### Exercise brief:
Your task is to return the line containing "List Extension for Azure DevOps</a></p>" and each line after it through the end of the entries, exactly, with no other lines.
Provided records Start Marker
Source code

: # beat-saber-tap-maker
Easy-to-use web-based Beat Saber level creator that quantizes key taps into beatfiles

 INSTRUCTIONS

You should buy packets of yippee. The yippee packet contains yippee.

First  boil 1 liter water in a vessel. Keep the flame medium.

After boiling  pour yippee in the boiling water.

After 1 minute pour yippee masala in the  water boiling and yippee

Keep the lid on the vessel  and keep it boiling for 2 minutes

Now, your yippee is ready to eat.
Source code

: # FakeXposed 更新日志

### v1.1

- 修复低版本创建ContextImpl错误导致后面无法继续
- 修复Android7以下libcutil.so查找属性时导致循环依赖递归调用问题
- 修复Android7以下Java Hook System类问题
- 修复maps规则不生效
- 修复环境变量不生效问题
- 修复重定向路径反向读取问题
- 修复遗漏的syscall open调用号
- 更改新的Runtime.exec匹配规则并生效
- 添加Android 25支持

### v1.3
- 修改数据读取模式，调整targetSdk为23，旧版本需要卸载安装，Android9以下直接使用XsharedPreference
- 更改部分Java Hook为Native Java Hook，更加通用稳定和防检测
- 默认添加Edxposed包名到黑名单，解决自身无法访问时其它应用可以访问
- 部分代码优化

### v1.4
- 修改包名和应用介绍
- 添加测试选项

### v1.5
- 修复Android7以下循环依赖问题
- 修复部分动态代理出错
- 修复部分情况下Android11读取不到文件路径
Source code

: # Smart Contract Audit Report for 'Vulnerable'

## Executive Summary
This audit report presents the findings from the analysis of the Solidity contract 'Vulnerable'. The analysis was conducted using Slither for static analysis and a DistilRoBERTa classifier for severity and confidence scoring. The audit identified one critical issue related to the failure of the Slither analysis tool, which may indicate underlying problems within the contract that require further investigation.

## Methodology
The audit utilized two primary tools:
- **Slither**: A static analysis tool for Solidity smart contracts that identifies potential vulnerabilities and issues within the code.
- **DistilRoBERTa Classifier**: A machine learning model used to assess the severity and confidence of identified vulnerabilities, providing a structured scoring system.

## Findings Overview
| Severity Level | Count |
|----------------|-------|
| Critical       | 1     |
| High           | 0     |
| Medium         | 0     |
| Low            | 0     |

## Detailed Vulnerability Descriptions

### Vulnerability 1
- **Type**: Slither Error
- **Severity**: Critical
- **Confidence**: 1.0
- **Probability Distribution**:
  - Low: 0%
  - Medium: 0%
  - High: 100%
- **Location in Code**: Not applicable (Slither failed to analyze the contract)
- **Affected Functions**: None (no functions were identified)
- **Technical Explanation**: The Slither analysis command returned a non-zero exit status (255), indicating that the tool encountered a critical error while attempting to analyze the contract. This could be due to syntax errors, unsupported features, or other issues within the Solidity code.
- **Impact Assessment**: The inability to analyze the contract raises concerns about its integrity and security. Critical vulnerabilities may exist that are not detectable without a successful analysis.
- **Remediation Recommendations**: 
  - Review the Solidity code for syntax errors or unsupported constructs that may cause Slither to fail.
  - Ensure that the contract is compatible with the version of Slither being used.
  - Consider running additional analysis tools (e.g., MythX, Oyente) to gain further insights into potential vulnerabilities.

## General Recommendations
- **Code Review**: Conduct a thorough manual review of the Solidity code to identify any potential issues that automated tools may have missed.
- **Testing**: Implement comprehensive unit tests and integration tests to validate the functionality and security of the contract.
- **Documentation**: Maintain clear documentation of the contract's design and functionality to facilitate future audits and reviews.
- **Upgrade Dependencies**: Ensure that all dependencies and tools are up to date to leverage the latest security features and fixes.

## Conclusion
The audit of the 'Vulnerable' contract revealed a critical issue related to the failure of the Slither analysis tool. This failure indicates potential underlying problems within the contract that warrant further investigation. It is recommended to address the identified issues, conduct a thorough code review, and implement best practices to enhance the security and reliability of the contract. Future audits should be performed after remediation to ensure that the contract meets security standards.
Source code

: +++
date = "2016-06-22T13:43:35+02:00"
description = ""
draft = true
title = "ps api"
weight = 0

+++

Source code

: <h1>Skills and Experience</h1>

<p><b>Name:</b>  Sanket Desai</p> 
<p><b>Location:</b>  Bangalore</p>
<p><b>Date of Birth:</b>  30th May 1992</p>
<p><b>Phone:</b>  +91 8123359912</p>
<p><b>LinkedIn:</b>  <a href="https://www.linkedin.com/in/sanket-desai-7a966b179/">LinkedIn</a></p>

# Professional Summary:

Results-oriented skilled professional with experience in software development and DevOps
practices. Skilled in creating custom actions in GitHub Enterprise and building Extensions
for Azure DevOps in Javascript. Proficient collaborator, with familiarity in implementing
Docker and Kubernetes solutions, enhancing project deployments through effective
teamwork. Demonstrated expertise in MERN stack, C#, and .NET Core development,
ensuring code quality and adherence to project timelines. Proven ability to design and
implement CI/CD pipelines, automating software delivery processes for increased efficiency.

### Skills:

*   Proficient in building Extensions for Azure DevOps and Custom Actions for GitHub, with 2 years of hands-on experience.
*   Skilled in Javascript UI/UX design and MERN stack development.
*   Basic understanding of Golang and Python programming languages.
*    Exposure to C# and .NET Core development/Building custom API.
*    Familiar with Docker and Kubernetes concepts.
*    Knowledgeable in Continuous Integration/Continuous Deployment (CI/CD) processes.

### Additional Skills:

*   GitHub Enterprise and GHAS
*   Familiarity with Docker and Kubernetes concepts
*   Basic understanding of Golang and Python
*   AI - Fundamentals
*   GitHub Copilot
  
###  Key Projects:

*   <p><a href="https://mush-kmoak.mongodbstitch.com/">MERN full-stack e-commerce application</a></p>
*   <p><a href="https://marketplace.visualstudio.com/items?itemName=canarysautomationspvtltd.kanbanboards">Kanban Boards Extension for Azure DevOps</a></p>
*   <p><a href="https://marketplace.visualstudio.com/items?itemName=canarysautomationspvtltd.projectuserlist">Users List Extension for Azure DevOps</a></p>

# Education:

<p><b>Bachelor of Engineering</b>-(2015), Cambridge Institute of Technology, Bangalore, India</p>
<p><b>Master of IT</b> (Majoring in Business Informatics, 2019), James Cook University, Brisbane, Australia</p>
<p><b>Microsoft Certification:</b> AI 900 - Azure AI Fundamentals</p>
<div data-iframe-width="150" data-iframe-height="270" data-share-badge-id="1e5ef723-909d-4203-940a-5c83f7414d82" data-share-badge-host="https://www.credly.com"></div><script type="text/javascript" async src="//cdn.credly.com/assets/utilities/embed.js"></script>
Provided records End Marker
### Solution:
*   <p><a href="https://marketplace.visualstudio.com/items?itemName=canarysautomationspvtltd.projectuserlist">Users List Extension for Azure DevOps</a></p>

# Education:

<p><b>Bachelor of Engineering</b>-(2015), Cambridge Institute of Technology, Bangalore, India</p>
<p><b>Master of IT</b> (Majoring in Business Informatics, 2019), James Cook University, Brisbane, Australia</p>
<p><b>Microsoft Certification:</b> AI 900 - Azure AI Fundamentals</p>
<div data-iframe-width="150" data-iframe-height="270" data-share-badge-id="1e5ef723-909d-4203-940a-5c83f7414d82" data-share-badge-host="https://www.credly.com"></div><script type="text/javascript" async src="//cdn.credly.com/assets/utilities/embed.js"></script>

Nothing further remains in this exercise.